Imagen generada por Freepick

 22 de febrero de 1988


No te enseñan esto en ninguna parte. Nadie te cuenta, porque a los niños no se les cuentan historias terribles, que puedes morir demasiado pronto. El 22 de febrero de 1988, el mismo día que hacía 49 años de tu muerte, también murió la niña que fui. 

Tan de repente, tan sin sentido, que no tuve tiempo para hacerme a la idea.

Recordarlo hoy para contártelo, tantos años después, hace que las lágrimas broten descontroladas y escribo desde unos ojos empañados y un corazón que vuelve a sentirse encogido. La herida fue tan grande que todavía me cuesta pensar en ella, por mucho que lleve más de media vida en mi alma. Tal vez si hubiera sido ahora, mis padres habrían acudido a profesionales, pero entonces ni se les pasó por la cabeza. Me dejaron curarla sola, con los pocos recursos que una criatura que todavía no ha vivido puede tener a su alcance. Como tú, cuando murió Leonor, tuve que acudir a las palabras para que fueran ellas quienes me ayudasen a serenar los latidos y a aceptar lo que había pasado.

Sin saber que ese era un camino, el instinto me empujó a hacer lo mismo que tú habías hecho una vida antes. Busqué refugio en consonantes y vocales, me abrigué con metáforas y sinestesias, en las tuyas y en las que torpemente componía mi mente atormentada. Busqué templar ese incendio que amenazaba con llevarme por delante y creo que lo conseguí.

Al menos, logré no desaparecer, aunque me quemé tanto que aún puedo recorrer cada una de las cicatrices que aquello dejó en mí.

Ese día, el 22 de febrero de 1988, fue mi bautizo de muerte, esa que se llevó mi alegría. Mi inocencia. Mi infancia eterna. Mis ganas de vivirlo todo.

Un reloj se detuvo en una vida y otra, la mía, se congeló en ese instante a causa del impacto. Justo como mi corazón, que se rompió y aun ando buscando los pedazos. El golpe que recibí fue tan certero que durante meses me cuestioné todo, me hice preguntas que están reservadas para la tarde de nuestras vidas y no para esa primavera que se presupone a los dieciocho.

Tus preguntas.

Las que en tus poemas laten hoy, un siglo después de que las escribieras, porque son verdades universales, son humanas. Me escribiste sin conocerme, recreaste en poemas todas las emociones que latían en mí y espantaban la alegría, llenándome el alma de sombras.

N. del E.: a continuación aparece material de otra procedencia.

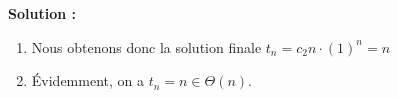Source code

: \documentclass[11pt]{article} %
\newenvironment{solution}[1][\unskip]{%
	\par
	\noindent
	\textbf{Solution #1:}
	\noindent}
{\medskip}
\begin{document}
\begin{solution}
\begin{enumerate}
\begin{equation*}
\begin{array}{cccc|c}
		1 & 0 & 0 & 1 & 0\\
		1 & 1 & 1 & -1 & 1\\
		1 & 2 & 4 & 1 & 2\\
		1 & 3 & 9 & -1 & 3\\
		\end{array}\right] \sim \left[\begin{array}{cccc|c}
		1 & 0 & 0 & 0 & 0\\
		0 & 1 & 0 & 0 & 1\\
		0 & 0 & 1 & 0 & 0\\
		0 & 0 & 0 & 1 & 0\\
		\end{array}\right]
		\end{equation*}
		Nous avons donc $c_1=c_3=c_4 = 0$ et $c_2 = 1$.
		\item 	Nous obtenons donc la solution finale $t_n= c_2n\cdot (1)^n = n$
		\item Évidemment, on a $t_n = n \in \Theta(n)$.
	\end{enumerate}
\end{solution}
	
\end{document}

Como tú, él se fue un 22 de febrero.

Y tú, sin estar, me agarraste de la mano para que pudiera salir de ese agujero en el que caí. Me aferré a tus palabras, las bebí, las saboreé, me acompañaron en esas noches tan largas y tan oscuras que siguieron a ese día de tormenta. Me arrasó no ser capaz de expresar en voz alta cómo me sentía, hizo que el dolor se me incrustara en el alma, de donde no era capaz de sacarlo. No sé qué hubiera hecho sin ti.

Sin tus poemas.

Sin tus pensamientos.

Pasó el tiempo, se aplacó el sufrimiento y el cementerio se convirtió en un lugar donde encontrar la calma. Mis visitas en esa época eran habituales, aunque nunca le decía a nadie dónde iba. Cambié la bicicleta del principio por un coche cuando aprendí a conducir y subía un rato en cuanto podía. Allí, frente a esa chica que está sentada en su tumba con un libro en su regazo, me quedaba un rato hasta que notaba que el dolor disminuía, que la armonía regresaba a mí y que podía volver a fingir que no estaba rota.

Nunca llevé nada en las manos —las flores son para los vivos, eso he pensado siempre—, llevé mis emociones y tus poemas en la memoria, que danzaban siempre por ella, supliendo a unas oraciones en las que no creo, recordándome que recordar te devuelve a los que perdiste.

Al menos, lo suficiente para no volverte loco.

Al menos, lo suficiente para poder seguir vivo.